**Action item**
How many lines below contain the word "packages"? Give only the number.

(Data entries)
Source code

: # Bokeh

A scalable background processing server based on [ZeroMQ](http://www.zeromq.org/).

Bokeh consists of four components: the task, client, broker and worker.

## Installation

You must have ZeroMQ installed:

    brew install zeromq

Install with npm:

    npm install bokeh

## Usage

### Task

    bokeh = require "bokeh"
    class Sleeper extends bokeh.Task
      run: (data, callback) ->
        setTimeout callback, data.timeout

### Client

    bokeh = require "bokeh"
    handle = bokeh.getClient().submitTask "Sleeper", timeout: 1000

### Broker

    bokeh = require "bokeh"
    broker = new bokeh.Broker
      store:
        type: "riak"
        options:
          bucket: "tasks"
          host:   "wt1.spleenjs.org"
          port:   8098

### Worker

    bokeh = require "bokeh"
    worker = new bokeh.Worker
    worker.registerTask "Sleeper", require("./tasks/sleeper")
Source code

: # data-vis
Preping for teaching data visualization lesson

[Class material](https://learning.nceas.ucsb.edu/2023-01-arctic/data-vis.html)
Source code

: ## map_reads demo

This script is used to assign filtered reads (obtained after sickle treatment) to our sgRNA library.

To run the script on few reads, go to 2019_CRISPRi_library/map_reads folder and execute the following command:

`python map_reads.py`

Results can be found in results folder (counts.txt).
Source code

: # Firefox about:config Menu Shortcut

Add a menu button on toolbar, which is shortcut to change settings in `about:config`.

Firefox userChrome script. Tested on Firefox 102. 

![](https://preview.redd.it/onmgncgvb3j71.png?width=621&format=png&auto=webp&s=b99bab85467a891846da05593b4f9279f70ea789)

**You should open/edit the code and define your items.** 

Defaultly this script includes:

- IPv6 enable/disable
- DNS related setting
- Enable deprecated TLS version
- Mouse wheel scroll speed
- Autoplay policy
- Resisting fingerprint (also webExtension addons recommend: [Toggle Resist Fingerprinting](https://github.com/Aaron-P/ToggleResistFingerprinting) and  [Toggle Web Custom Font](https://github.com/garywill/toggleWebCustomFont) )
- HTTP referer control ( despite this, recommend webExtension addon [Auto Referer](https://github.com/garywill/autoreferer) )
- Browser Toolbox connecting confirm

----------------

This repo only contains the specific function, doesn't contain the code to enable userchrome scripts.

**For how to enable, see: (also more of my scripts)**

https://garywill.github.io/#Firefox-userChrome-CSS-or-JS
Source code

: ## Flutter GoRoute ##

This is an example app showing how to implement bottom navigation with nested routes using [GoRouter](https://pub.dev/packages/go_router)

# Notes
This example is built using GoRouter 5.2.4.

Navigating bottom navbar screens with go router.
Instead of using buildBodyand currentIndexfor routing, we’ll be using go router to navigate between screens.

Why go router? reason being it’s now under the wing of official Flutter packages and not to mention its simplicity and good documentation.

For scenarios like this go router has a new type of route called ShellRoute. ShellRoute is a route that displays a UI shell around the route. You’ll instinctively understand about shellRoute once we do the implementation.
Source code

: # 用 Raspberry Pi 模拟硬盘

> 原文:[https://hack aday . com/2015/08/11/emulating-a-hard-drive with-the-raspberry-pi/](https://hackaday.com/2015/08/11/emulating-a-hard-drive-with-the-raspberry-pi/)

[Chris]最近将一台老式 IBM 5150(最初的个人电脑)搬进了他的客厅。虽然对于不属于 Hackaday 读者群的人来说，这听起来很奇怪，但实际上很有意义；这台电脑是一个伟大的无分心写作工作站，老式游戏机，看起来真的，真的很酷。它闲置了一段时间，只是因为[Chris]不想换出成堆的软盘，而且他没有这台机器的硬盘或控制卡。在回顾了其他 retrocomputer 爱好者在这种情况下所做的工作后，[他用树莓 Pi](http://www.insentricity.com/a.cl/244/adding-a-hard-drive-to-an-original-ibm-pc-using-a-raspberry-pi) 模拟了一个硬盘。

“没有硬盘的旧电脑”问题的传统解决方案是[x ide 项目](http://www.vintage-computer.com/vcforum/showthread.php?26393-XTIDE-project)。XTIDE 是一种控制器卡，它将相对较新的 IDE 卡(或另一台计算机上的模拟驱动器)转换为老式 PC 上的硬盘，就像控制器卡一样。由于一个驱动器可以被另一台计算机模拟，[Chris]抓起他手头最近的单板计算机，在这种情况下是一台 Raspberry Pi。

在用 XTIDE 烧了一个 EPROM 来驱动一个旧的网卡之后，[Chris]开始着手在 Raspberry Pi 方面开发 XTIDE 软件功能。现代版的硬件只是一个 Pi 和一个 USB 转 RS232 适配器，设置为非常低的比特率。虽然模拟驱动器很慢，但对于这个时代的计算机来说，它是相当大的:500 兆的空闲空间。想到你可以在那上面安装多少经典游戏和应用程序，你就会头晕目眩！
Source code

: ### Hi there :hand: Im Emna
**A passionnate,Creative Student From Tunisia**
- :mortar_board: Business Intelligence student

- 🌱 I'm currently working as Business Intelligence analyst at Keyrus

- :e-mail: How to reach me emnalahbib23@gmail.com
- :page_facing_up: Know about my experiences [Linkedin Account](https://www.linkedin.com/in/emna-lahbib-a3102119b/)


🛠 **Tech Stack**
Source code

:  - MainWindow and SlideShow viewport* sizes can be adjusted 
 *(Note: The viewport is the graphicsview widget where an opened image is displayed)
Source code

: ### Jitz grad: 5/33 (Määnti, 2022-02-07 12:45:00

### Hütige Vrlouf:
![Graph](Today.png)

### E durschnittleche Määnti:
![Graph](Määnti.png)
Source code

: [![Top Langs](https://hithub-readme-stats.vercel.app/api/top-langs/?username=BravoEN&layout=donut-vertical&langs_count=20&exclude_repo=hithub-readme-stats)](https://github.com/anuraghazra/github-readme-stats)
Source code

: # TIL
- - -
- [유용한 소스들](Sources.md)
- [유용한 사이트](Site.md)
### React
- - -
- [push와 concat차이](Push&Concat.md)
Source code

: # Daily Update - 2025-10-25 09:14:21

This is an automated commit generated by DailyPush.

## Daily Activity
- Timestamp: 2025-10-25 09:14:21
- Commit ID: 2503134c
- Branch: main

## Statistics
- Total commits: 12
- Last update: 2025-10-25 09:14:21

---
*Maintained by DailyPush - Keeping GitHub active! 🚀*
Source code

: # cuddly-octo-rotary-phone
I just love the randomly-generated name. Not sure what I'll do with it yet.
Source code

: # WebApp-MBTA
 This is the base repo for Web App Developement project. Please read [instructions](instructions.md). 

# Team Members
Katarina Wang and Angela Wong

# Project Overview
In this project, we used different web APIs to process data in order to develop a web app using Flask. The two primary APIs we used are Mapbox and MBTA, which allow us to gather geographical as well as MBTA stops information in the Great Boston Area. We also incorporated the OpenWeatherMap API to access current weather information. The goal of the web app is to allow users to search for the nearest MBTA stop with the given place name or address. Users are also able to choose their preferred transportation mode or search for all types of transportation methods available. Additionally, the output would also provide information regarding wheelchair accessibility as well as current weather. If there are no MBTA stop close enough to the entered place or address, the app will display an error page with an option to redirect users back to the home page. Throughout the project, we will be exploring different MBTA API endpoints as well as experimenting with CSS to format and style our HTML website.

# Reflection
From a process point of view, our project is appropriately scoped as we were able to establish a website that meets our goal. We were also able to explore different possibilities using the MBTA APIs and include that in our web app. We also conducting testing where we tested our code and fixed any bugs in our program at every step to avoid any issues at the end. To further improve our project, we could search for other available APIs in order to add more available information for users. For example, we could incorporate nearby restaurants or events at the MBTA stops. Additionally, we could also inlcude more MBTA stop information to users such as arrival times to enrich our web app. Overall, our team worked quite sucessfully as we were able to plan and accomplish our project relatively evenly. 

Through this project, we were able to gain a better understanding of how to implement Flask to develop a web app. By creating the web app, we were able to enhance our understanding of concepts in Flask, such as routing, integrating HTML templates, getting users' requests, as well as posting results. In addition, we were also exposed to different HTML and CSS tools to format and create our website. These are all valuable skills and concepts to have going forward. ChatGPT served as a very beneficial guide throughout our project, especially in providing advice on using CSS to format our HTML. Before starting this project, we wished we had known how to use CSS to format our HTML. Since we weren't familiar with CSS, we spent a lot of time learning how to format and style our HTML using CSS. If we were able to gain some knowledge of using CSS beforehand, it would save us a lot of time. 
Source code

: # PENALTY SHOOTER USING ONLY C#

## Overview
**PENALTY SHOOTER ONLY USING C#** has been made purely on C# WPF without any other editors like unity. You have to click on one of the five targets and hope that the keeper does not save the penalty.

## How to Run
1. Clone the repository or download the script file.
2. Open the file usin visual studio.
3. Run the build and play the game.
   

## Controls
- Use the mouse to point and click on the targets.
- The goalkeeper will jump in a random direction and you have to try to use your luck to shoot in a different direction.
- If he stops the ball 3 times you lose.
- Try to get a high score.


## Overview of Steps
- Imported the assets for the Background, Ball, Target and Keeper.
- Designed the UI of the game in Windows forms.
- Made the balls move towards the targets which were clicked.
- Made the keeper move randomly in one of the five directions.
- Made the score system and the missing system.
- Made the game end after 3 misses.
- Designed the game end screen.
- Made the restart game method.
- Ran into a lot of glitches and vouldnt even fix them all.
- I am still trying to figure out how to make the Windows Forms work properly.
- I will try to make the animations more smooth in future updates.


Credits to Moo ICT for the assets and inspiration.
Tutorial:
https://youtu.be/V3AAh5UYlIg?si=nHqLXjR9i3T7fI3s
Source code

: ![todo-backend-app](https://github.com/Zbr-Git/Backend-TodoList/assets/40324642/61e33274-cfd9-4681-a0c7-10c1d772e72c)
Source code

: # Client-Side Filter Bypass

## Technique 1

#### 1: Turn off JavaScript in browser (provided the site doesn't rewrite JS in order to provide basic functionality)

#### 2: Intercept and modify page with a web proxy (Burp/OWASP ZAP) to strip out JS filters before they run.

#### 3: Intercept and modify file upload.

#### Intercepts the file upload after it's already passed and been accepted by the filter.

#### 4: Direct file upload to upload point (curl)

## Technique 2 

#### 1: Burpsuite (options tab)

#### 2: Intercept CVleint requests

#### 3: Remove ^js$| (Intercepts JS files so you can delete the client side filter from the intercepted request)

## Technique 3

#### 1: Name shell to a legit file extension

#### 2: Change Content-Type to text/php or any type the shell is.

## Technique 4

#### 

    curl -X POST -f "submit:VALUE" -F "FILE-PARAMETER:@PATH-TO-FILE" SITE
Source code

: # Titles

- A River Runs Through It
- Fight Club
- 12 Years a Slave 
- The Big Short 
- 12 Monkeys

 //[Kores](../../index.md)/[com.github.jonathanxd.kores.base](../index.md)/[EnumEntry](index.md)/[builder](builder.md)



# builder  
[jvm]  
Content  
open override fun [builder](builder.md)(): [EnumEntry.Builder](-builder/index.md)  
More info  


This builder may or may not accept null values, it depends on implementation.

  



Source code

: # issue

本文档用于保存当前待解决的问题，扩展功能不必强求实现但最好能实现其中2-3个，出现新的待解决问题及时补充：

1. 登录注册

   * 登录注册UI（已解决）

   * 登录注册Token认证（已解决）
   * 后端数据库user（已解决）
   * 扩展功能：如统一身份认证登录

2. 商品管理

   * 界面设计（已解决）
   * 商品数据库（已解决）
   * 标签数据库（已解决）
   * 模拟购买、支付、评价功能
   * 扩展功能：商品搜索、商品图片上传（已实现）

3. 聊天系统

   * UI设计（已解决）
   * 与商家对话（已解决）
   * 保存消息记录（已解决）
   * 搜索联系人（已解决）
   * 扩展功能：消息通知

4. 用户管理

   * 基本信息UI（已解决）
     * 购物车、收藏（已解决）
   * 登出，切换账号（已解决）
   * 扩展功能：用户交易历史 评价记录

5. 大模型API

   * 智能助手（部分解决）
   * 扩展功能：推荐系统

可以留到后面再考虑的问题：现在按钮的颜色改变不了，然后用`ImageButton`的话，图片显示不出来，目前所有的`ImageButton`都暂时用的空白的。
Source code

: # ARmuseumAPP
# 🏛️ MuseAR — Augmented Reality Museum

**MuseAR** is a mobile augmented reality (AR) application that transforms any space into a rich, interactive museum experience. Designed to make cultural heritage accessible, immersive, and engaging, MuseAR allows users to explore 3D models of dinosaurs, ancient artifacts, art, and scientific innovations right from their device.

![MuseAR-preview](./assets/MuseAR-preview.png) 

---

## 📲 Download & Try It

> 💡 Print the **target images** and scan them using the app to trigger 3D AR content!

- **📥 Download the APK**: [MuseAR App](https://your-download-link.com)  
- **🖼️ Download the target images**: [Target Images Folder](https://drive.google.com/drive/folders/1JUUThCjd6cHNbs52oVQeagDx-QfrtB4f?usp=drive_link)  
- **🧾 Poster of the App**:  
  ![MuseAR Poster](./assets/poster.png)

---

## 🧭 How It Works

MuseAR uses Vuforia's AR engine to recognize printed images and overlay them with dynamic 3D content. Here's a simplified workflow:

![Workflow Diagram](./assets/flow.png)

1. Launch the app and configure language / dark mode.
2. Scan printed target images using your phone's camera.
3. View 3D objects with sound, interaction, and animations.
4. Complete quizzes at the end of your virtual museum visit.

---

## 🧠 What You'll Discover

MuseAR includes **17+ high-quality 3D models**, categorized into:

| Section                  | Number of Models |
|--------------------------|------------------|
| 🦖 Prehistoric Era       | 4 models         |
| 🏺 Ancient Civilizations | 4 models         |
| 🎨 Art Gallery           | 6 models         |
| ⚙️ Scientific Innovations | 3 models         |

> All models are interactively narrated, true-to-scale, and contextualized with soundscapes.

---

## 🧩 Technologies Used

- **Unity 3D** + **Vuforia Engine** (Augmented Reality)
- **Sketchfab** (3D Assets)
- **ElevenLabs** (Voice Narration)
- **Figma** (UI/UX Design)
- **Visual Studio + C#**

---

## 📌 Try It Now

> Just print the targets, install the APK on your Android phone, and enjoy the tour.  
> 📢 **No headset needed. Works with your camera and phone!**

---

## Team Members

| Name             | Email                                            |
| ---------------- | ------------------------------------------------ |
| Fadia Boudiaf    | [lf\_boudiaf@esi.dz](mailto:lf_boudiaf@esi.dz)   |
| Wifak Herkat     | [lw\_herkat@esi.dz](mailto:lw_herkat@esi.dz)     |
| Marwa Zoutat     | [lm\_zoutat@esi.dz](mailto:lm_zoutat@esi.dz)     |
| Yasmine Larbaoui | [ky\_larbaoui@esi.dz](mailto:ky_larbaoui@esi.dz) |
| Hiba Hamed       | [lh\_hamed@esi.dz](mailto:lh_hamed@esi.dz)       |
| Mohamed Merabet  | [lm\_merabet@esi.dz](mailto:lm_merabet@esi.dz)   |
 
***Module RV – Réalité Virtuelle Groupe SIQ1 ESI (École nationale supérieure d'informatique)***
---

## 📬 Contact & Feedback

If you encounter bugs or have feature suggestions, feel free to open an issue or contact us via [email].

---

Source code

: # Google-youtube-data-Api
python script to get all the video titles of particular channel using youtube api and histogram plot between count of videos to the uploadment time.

**Response to this task**
2